• **Task instructions**:
Would you please return the line containing "is equal to its rank;" and all the lines after it through the end of the records below, unchanged and on their own?

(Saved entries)
*** Block opens ***

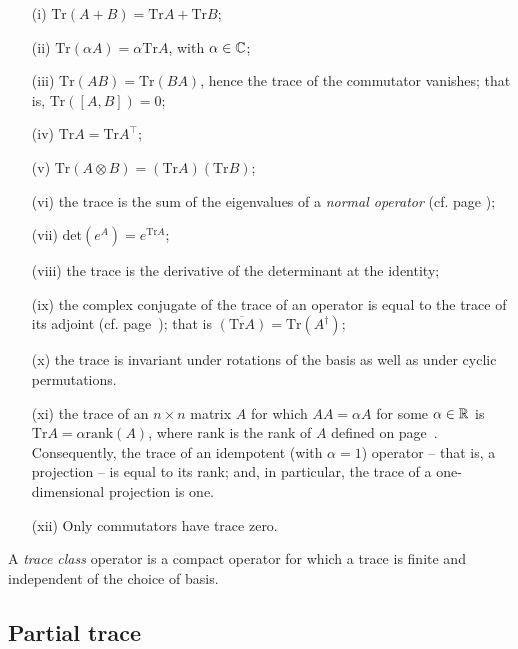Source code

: \begin{itemize}
\item[(i)]
$\textrm{Tr}(A+B)=\textrm{Tr}A+\textrm{Tr}B$;
\item[(ii)]
$\textrm{Tr}(\alpha A)= \alpha \textrm{Tr}A$, with $\alpha \in {\Bbb C}$;
\item[(iii)]
$\textrm{Tr}(AB) = \textrm{Tr}(BA)$, hence the trace of the  commutator vanishes; that
is, $\textrm{Tr}([A,B])=0$;
\item[(iv)]
$\textrm{Tr}A = \textrm{Tr}A^\intercal $;
\item[(v)]
$\textrm{Tr}(A\otimes B)= (\textrm{Tr}A) (\textrm{Tr}B)$;
\item[(vi)]
the trace is the sum of the eigenvalues of a {\em normal operator} (cf. page \pageref{2014-m-fdvs-normality});
\item[(vii)]
$ \textrm{det}(e^A)=e^{\textrm{Tr}A} $;
\item[(viii)]
 the trace is the derivative of the determinant at the identity;
\item[(ix)]
the complex conjugate of the trace of an operator is equal to the trace of its adjoint
(cf. page~\pageref{2014-m-fdvs-adjoint}); that is
$\overline{(  \textrm{Tr} A)}=\textrm{Tr} (A^\dagger)$;
\item[(x)]
the trace is invariant under rotations of the basis as well as
under cyclic permutations.
\item[(xi)]
the trace of an $n \times n$ matrix $A$ for which $AA=\alpha A$ for some $\alpha \in {\Bbb R}$ is
$ \textrm{Tr} A =
\alpha \textrm{rank}(A)$,
where  $\textrm{rank}$ is the rank of $A$ defined on page~\pageref{2014-m-fdvs-rank}.
Consequently, the trace of an idempotent (with $\alpha=1$) operator -- that is, a projection --
is equal to its rank;
and, in particular, the trace of a one-dimensional projection is one.
\item[(xii)]
Only commutators have trace zero.
\end{itemize}


A {\em trace class} operator is a compact operator for which a trace is finite and independent of the choice of basis.

\subsection{Partial trace}
\label{2015-partialtrace}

*** Block closes ***

• **Written response**:
is equal to its rank;
and, in particular, the trace of a one-dimensional projection is one.
\item[(xii)]
Only commutators have trace zero.
\end{itemize}


A {\em trace class} operator is a compact operator for which a trace is finite and independent of the choice of basis.

\subsection{Partial trace}
\label{2015-partialtrace}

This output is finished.